I wore this patch for two years of my life. ISAF stands for “International Security Assistance Forces” and was an add on patch NATO forces were required to wear. We honestly didn’t really know what ISAF stood for, as we had a bunch of crude fill-ins for what we thought it stood for.
During the Cold War NATO had an explicit purpose and function. It existed to deter Soviet aggression specifically in Western Europe and broadly, around the world. It functioned as a common defense agreement where member states had shared headquarters, command structures, communication channels and equipment. This makes complete sense, as any war with the Soviet Union would be a massive logistical undertaking and sourcing .30-06 ammunition and 7.92 ammunition to the correct troops all the way down to the squad level would be a nightmare. It makes much more sense and is much more effective to have 5.56, 7.62 and other common supply items among member states.

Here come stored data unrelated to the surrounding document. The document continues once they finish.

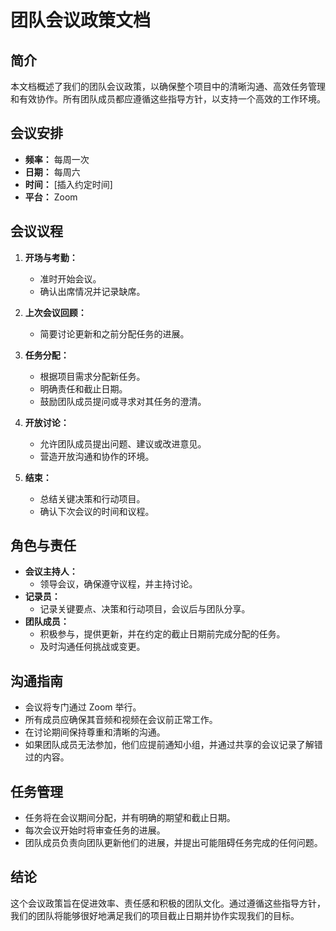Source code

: # 团队会议政策文档

## 简介

本文档概述了我们的团队会议政策，以确保整个项目中的清晰沟通、高效任务管理和有效协作。所有团队成员都应遵循这些指导方针，以支持一个高效的工作环境。

## 会议安排

- **频率：** 每周一次
- **日期：** 每周六
- **时间：** [插入约定时间]
- **平台：** Zoom

## 会议议程

1. **开场与考勤：**

   - 准时开始会议。
   - 确认出席情况并记录缺席。

2. **上次会议回顾：**

   - 简要讨论更新和之前分配任务的进展。

3. **任务分配：**

   - 根据项目需求分配新任务。
   - 明确责任和截止日期。
   - 鼓励团队成员提问或寻求对其任务的澄清。

4. **开放讨论：**

   - 允许团队成员提出问题、建议或改进意见。
   - 营造开放沟通和协作的环境。

5. **结束：**
   - 总结关键决策和行动项目。
   - 确认下次会议的时间和议程。

## 角色与责任

- **会议主持人：**
  - 领导会议，确保遵守议程，并主持讨论。
- **记录员：**
  - 记录关键要点、决策和行动项目，会议后与团队分享。
- **团队成员：**
  - 积极参与，提供更新，并在约定的截止日期前完成分配的任务。
  - 及时沟通任何挑战或变更。

## 沟通指南

- 会议将专门通过 Zoom 举行。
- 所有成员应确保其音频和视频在会议前正常工作。
- 在讨论期间保持尊重和清晰的沟通。
- 如果团队成员无法参加，他们应提前通知小组，并通过共享的会议记录了解错过的内容。

## 任务管理

- 任务将在会议期间分配，并有明确的期望和截止日期。
- 每次会议开始时将审查任务的进展。
- 团队成员负责向团队更新他们的进展，并提出可能阻碍任务完成的任何问题。

## 结论

这个会议政策旨在促进效率、责任感和积极的团队文化。通过遵循这些指导方针，我们的团队将能够很好地满足我们的项目截止日期并协作实现我们的目标。
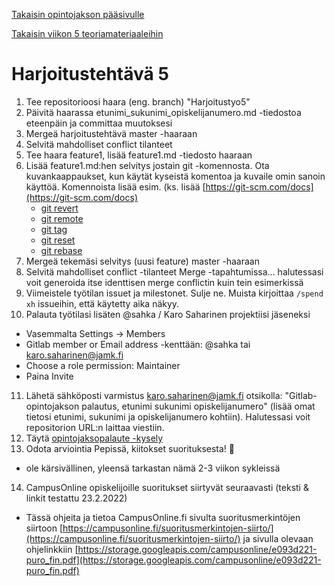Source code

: [Takaisin opintojakson pääsivulle](README.md)

[Takaisin viikon 5 teoriamateriaaleihin](src/vko/vko05.md)

# Harjoitustehtävä 5

1. Tee repositorioosi haara (eng. branch) "Harjoitustyo5"
2. Päivitä haarassa etunimi_sukunimi_opiskelijanumero.md -tiedostoa eteenpäin ja committaa muutoksesi
3. Mergeä harjoitustehtävä master -haaraan
4. Selvitä mahdolliset conflict tilanteet
5. Tee haara feature1, lisää feature1.md -tiedosto haaraan
6. Lisää feature1.md:hen selvitys jostain git -komennosta. Ota kuvankaappaukset, kun käytät kyseistä komentoa ja kuvaile omin sanoin käyttöä. Komennoista lisää esim. (ks. lisää [https://git-scm.com/docs](https://git-scm.com/docs)
   - [git revert](https://git-scm.com/docs/git-revert)
   - [git remote](https://git-scm.com/docs/git-remote)
   - [git tag](https://git-scm.com/docs/git-tag)
   - [git reset](https://git-scm.com/docs/git-reset)
   - [git rebase](https://git-scm.com/docs/git-rebase)
7. Mergeä tekemäsi selvitys (uusi feature) master -haaraan
8. Selvitä mahdolliset conflict -tilanteet Merge -tapahtumissa... halutessasi voit generoida itse identtisen merge conflictin kuin tein esimerkissä
9. Viimeistele työtilan issuet ja milestonet. Sulje ne. Muista kirjoittaa `/spend xh` issueihin, että käytetty aika näkyy.
10. Palauta työtilasi lisäten @sahka / Karo Saharinen projektiisi jäseneksi
   - Vasemmalta Settings -> Members
   - Gitlab member or Email address -kenttään: @sahka tai karo.saharinen@jamk.fi
   - Choose a role permission: Maintainer
   - Paina Invite
11. Lähetä sähköposti varmistus karo.saharinen@jamk.fi otsikolla: "Gitlab-opintojakson palautus, etunimi sukunimi opiskelijanumero" (lisää omat tietosi etunimi, sukunimi ja opiskelijanumero kohtiin). Halutessasi voit repositorion URL:n laittaa viestiin.
12. Täytä [opintojaksopalaute -kysely](https://link.webropolsurveys.com/S/52BD46ED39D646B9)
13. Odota arviointia Pepissä, kiitokset suorituksesta! :tada:
   - ole kärsivällinen, yleensä tarkastan nämä 2-3 viikon sykleissä
14. CampusOnline opiskelijoille suoritukset siirtyvät seuraavasti (teksti & linkit testattu 23.2.2022)
   - Tässä ohjeita ja tietoa CampusOnline.fi sivulta suoritusmerkintöjen siirtoon [https://campusonline.fi/suoritusmerkintojen-siirto/](https://campusonline.fi/suoritusmerkintojen-siirto/) ja sivulla olevaan ohjelinkkiin [https://storage.googleapis.com/campusonline/e093d221-puro_fin.pdf](https://storage.googleapis.com/campusonline/e093d221-puro_fin.pdf)
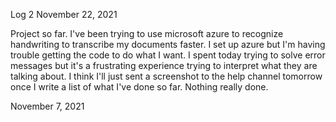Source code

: Log 2
November 22, 2021

Project so far. I've been trying to use microsoft azure to recognize handwriting to transcribe my documents faster. I set up azure but I'm having trouble getting the code to do what I want. I spent today trying to solve error messages but it's a frustrating experience trying to interpret what they are talking about. I think I'll just sent a screenshot to the help channel tomorrow once I write a list of what I've done so far. Nothing really done.  

November 7, 2021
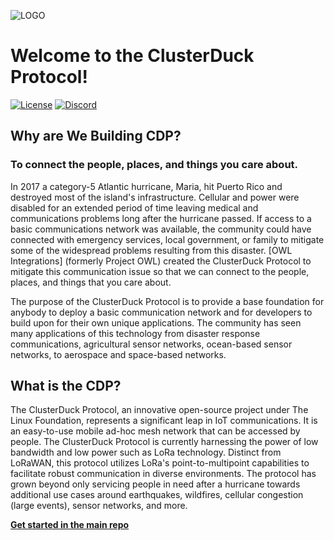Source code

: ![LOGO](/CDP_LOGO_small.png)
# Welcome to the ClusterDuck Protocol!

[![License](https://img.shields.io/badge/License-Apache2-blue.svg)](https://www.apache.org/licenses/LICENSE-2.0) [![Discord](https://img.shields.io/badge/Join-Discord-blue)](https://discord.com/invite/Cbgbzq353z)

## Why are We Building CDP?

### To connect the people, places, and things you care about.

In 2017 a category-5 Atlantic hurricane, Maria, hit Puerto Rico and destroyed most of the island's infrastructure. Cellular and power were disabled for an extended period of time leaving medical and communications problems long after the hurricane passed. If access to a basic communications network was available, the community could have connected with emergency services, local government, or family to mitigate some of the widespread problems resulting from this disaster. [OWL Integrations] (formerly Project OWL) created the ClusterDuck Protocol to mitigate this communication issue so that we can connect to the people, places, and things that you care about.

The purpose of the ClusterDuck Protocol is to provide a base foundation for anybody to deploy a basic communication network and for developers to build upon for their own unique applications. The community has seen many applications of this technology from disaster response communications, agricultural sensor networks, ocean-based sensor networks, to aerospace and space-based networks.

## What is the CDP?
The ClusterDuck Protocol, an innovative open-source project under The Linux Foundation, represents a significant leap in IoT communications. It is an easy-to-use mobile ad-hoc mesh network that can be accessed by people. The ClusterDuck Protocol is currently harnessing the power of low bandwidth and low power such as LoRa technology. Distinct from LoRaWAN, this protocol utilizes LoRa's point-to-multipoint capabilities to facilitate robust communication in diverse environments. The protocol has grown beyond only servicing people in need after a hurricane towards additional use cases around earthquakes, wildfires, cellular congestion (large events), sensor networks, and more.

**[Get started in the main repo](https://github.com/ClusterDuck-Protocol/ClusterDuck-Protocol)**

With a common goal and purpose, and mutually aligned command structures and standards, NATO also became an institution of itself. I saw this a bit when I was in Afghanistan, serving under a NATO command. At my level, it didn’t really affect us too much. We still operated day to day with the same soldiers and leadership we had always known, but we also had shared battle space with different NATO forces. The most shocking thing to me was not the differences between us, but how similar we all operated. It really seemed like one big Army, with individual units being more effective or less effective at any given task.
In the first decade of NATO’s existence, a European Headquarters and other command structures were created and integrated into member nation’s military and political decision-making structures. NATO did not just rely on “buy-in” from member states, it started to become an active treaty dominated by the United States and United Kingdom that dictated troop levels, nuclear policy and strategic decision making. This was all done during the “Cold War”, which, while there were heightened tensions with the Soviet Union, no active war or large scale military conflict happened in Europe during the Cold War.
During the Cold War, NATO did not conduct any military operations outside of training. NATO as an organization was not involved in the Falklands War, the Korean War or the Vietnam War. Sure, member states may have contributed troops or politically supported their allies, but as an institution NATO did not commit to any combat or military operations outside of the scope of training.
This make sense too, since neither the Soviet Union or the United States wanted to “poke the bear”. If NATO had committed all their member states, or the Warsaw Pact had committed all of their member states to large scale military operations, it was plausible that the other side would quickly counter with at least commensurate if not higher levels of force commitment and firepower leading to further escalation.
Since the fall of the Soviet Union NATO has been much more active. With combat missions and combat deployments in the Balkans and Middle East, NATO as an institution has not only been an active arm of foreign and military policy, but also a way to expand American and Western European hegemony across the globe. This will inevitably lead to more conflict unless the institutional power of NATO is checked and member states take ownership of their defensive policies.